(TASK STATEMENT):
Below are records. Find each line in them that holds the word "syuzhet" and copy it.

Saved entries
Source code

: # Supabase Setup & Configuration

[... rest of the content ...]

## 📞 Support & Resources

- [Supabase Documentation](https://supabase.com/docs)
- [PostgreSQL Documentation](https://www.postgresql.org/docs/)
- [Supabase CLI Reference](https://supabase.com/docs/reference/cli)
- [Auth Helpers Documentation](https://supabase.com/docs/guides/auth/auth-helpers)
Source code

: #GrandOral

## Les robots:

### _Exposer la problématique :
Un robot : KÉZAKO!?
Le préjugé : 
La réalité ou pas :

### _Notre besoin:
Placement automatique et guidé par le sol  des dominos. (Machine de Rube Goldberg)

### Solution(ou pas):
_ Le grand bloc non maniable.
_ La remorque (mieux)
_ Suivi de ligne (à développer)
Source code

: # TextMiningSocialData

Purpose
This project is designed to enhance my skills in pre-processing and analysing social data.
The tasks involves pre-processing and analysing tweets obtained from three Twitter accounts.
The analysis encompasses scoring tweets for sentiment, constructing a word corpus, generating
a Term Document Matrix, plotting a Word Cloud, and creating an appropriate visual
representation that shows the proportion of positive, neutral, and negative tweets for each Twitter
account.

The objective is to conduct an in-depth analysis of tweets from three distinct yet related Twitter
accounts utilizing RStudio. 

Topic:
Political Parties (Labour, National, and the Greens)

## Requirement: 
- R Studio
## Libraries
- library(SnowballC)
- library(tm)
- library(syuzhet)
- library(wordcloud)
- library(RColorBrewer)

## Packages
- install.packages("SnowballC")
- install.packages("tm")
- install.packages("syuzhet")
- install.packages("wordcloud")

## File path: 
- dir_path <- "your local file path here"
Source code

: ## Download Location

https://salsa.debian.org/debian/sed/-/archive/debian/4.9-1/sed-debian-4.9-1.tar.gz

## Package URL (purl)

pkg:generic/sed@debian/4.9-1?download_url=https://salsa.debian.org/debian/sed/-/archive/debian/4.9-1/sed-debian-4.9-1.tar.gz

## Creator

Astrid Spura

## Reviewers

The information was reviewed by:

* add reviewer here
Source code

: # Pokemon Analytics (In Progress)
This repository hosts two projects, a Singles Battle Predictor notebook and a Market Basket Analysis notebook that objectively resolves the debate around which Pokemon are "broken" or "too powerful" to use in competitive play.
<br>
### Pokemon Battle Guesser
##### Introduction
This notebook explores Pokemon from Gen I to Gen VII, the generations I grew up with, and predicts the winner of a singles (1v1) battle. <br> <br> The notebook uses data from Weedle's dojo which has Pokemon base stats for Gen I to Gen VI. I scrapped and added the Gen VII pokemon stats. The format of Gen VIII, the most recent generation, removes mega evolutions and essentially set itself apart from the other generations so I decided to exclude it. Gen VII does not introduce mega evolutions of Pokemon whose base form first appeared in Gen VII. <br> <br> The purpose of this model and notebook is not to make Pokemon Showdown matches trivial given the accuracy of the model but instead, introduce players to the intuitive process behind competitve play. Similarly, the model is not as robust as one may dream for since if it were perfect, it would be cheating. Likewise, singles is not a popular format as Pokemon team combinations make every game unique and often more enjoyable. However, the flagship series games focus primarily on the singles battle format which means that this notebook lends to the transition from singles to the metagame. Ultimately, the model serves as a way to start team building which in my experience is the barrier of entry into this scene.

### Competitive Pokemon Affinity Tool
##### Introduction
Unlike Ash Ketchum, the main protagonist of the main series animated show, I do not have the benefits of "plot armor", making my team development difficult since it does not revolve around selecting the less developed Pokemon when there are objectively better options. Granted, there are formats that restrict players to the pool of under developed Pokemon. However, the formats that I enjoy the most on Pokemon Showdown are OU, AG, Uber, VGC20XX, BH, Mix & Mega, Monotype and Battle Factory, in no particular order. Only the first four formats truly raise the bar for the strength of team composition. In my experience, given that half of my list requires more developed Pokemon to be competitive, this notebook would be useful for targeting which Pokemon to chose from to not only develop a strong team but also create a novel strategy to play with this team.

(TASK OUTPUT):
- library(syuzhet)
- install.packages("syuzhet")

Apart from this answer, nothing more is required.